▶ **WHAT IS REQUIRED**
Using the listing below, set down exactly the lines starting at the line that contains "It’s used mainly" and ending at the line that contains "Every match is", both included, and no others.

▶ **RAW DATA**
== Segment start ==
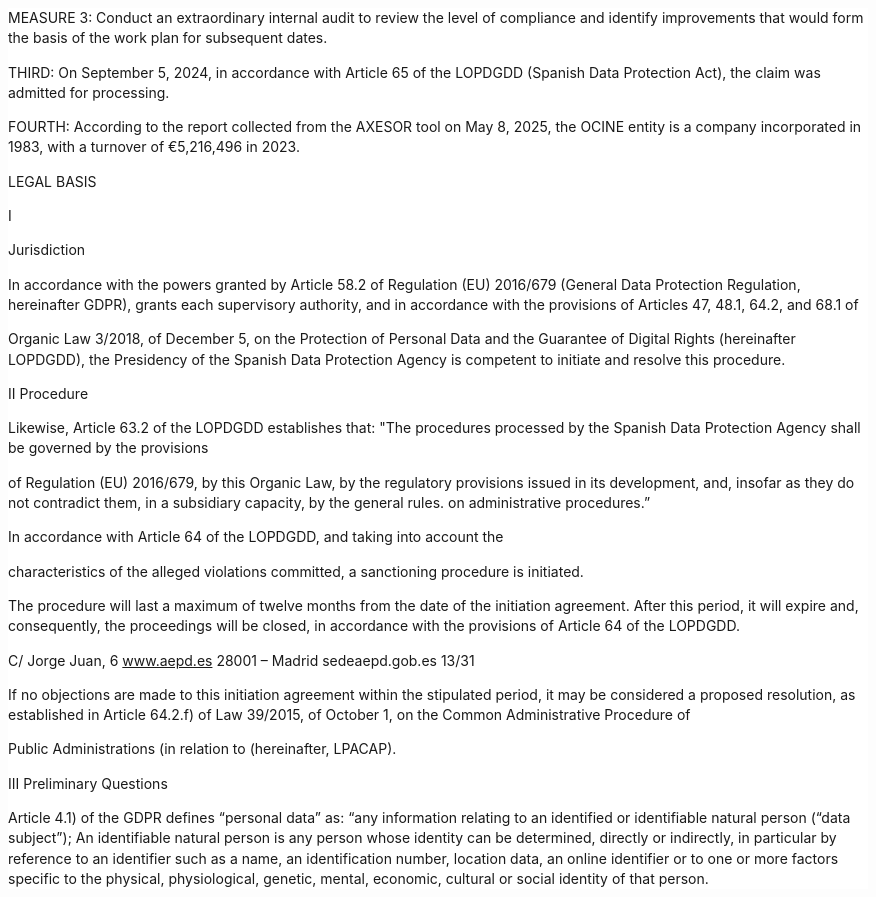 MEASURE 3:
Conduct an extraordinary internal audit to review the level of compliance and identify improvements that would form the basis of the work plan for subsequent dates.

THIRD: On September 5, 2024, in accordance with Article 65 of the LOPDGDD (Spanish Data Protection Act), the claim was admitted for processing.

FOURTH: According to the report collected from the AXESOR tool on May 8, 2025, the OCINE entity is a company incorporated in 1983, with a turnover of €5,216,496 in 2023.

LEGAL BASIS

I

Jurisdiction

In accordance with the powers granted by Article 58.2 of Regulation (EU) 2016/679
(General Data Protection Regulation, hereinafter GDPR), grants each supervisory authority, and in accordance with the provisions of Articles 47, 48.1, 64.2, and 68.1 of

Organic Law 3/2018, of December 5, on the Protection of Personal Data and the Guarantee of Digital Rights (hereinafter LOPDGDD), the Presidency of the Spanish Data Protection Agency is competent to initiate and resolve this procedure.

II
Procedure

Likewise, Article 63.2 of the LOPDGDD establishes that: "The procedures processed by the Spanish Data Protection Agency shall be governed by the provisions

of Regulation (EU) 2016/679, by this Organic Law, by the regulatory provisions issued in its development, and, insofar as they do not contradict them, in a subsidiary capacity, by the general rules. on administrative procedures.”

In accordance with Article 64 of the LOPDGDD, and taking into account the

characteristics of the alleged violations committed, a sanctioning procedure is initiated.

The procedure will last a maximum of twelve months from the date
of the initiation agreement. After this period, it will expire and, consequently, the proceedings will be closed, in accordance with the provisions of
Article 64 of the LOPDGDD.

C/ Jorge Juan, 6 www.aepd.es
28001 – Madrid sedeaepd.gob.es 13/31

If no objections are made to this initiation agreement within the stipulated period, it
may be considered a proposed resolution, as established in Article
64.2.f) of Law 39/2015, of October 1, on the Common Administrative Procedure of

Public Administrations (in relation to (hereinafter, LPACAP).

III
Preliminary Questions

Article 4.1) of the GDPR defines “personal data” as: “any information relating to an identified or identifiable natural person (“data subject”); An identifiable natural person is any person whose identity can be determined, directly or indirectly, in particular by reference to an identifier such as a name, an identification number, location data, an online identifier or to one or more factors specific to the physical, physiological, genetic, mental, economic, cultural or social identity of that person.

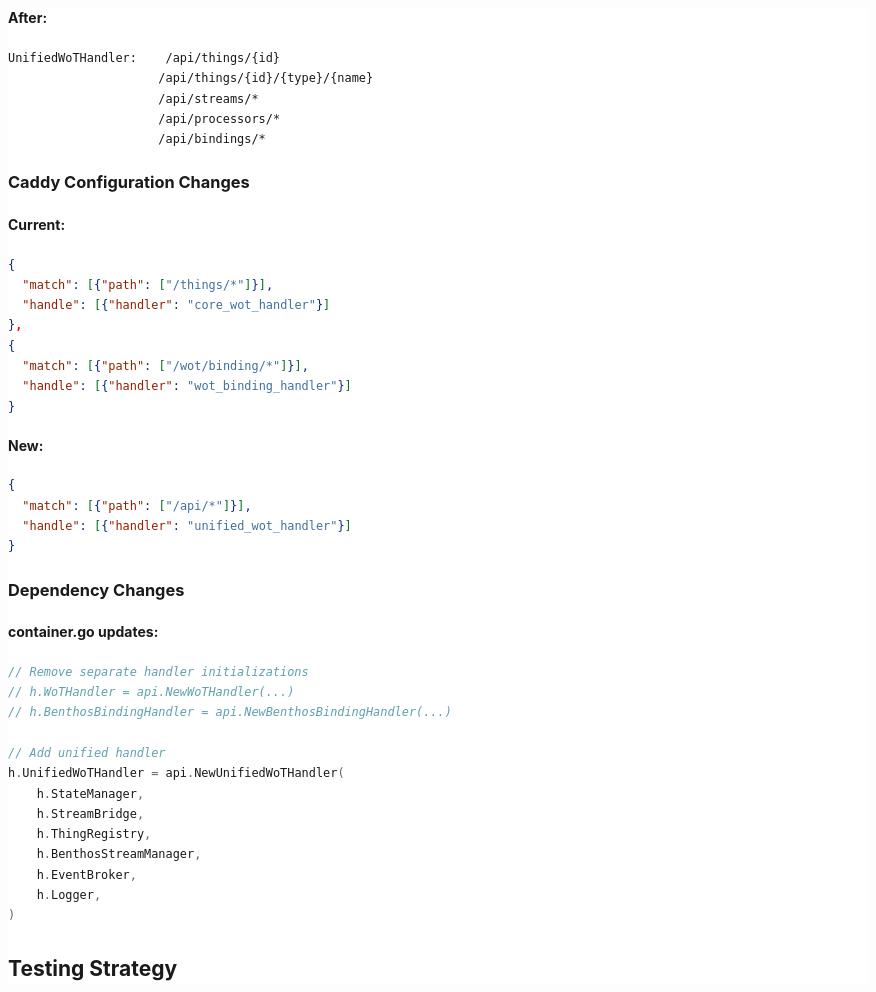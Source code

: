 #### After:
```
UnifiedWoTHandler:    /api/things/{id}
                     /api/things/{id}/{type}/{name}
                     /api/streams/*
                     /api/processors/*
                     /api/bindings/*
```

### Caddy Configuration Changes

#### Current:
```json
{
  "match": [{"path": ["/things/*"]}],
  "handle": [{"handler": "core_wot_handler"}]
},
{
  "match": [{"path": ["/wot/binding/*"]}], 
  "handle": [{"handler": "wot_binding_handler"}]
}
```

#### New:
```json
{
  "match": [{"path": ["/api/*"]}],
  "handle": [{"handler": "unified_wot_handler"}]
}
```

### Dependency Changes

#### container.go updates:
```go
// Remove separate handler initializations
// h.WoTHandler = api.NewWoTHandler(...)
// h.BenthosBindingHandler = api.NewBenthosBindingHandler(...)

// Add unified handler
h.UnifiedWoTHandler = api.NewUnifiedWoTHandler(
    h.StateManager,
    h.StreamBridge, 
    h.ThingRegistry,
    h.BenthosStreamManager,
    h.EventBroker,
    h.Logger,
)
```

## Testing Strategy
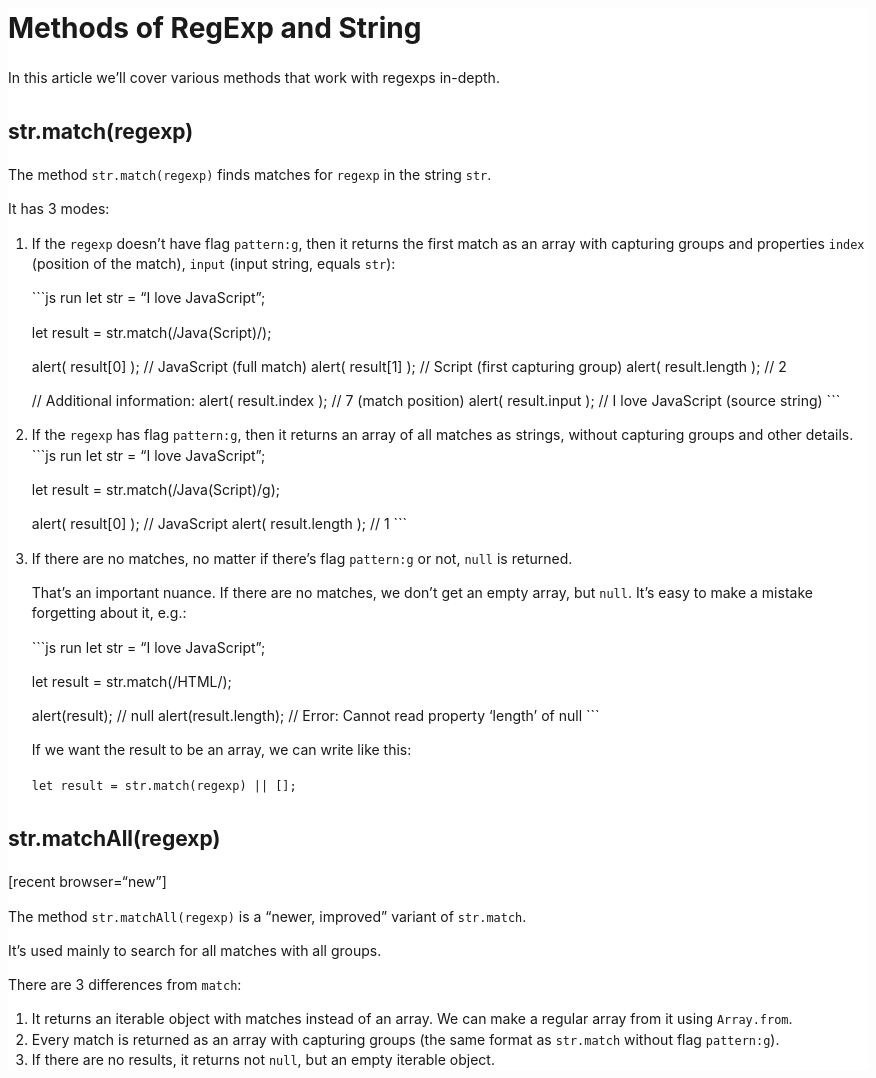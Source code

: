 # Methods of RegExp and String

In this article we’ll cover various methods that work with regexps in-depth.

## str.match(regexp)

The method `str.match(regexp)` finds matches for `regexp` in the string `str`.

It has 3 modes:

1.  If the `regexp` doesn’t have flag `pattern:g`, then it returns the first match as an array with capturing groups and properties `index` (position of the match), `input` (input string, equals `str`):

    \`\`\`js run let str = “I love JavaScript”;

    let result = str.match(/Java(Script)/);

    alert( result\[0\] ); // JavaScript (full match) alert( result\[1\] ); // Script (first capturing group) alert( result.length ); // 2

    // Additional information: alert( result.index ); // 7 (match position) alert( result.input ); // I love JavaScript (source string) \`\`\`

2.  If the `regexp` has flag `pattern:g`, then it returns an array of all matches as strings, without capturing groups and other details. \`\`\`js run let str = “I love JavaScript”;

    let result = str.match(/Java(Script)/g);

    alert( result\[0\] ); // JavaScript alert( result.length ); // 1 \`\`\`

3.  If there are no matches, no matter if there’s flag `pattern:g` or not, `null` is returned.

    That’s an important nuance. If there are no matches, we don’t get an empty array, but `null`. It’s easy to make a mistake forgetting about it, e.g.:

    \`\`\`js run let str = “I love JavaScript”;

    let result = str.match(/HTML/);

    alert(result); // null alert(result.length); // Error: Cannot read property ‘length’ of null \`\`\`

    If we want the result to be an array, we can write like this:

        let result = str.match(regexp) || [];

## str.matchAll(regexp)

\[recent browser=“new”\]

The method `str.matchAll(regexp)` is a “newer, improved” variant of `str.match`.

It’s used mainly to search for all matches with all groups.

There are 3 differences from `match`:

1.  It returns an iterable object with matches instead of an array. We can make a regular array from it using `Array.from`.
2.  Every match is returned as an array with capturing groups (the same format as `str.match` without flag `pattern:g`).
3.  If there are no results, it returns not `null`, but an empty iterable object.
== Segment end ==
▶ **WRITTEN RESPONSE**
It’s used mainly to search for all matches with all groups.

There are 3 differences from `match`:

1.  It returns an iterable object with matches instead of an array. We can make a regular array from it using `Array.from`.
2.  Every match is returned as an array with capturing groups (the same format as `str.match` without flag `pattern:g`).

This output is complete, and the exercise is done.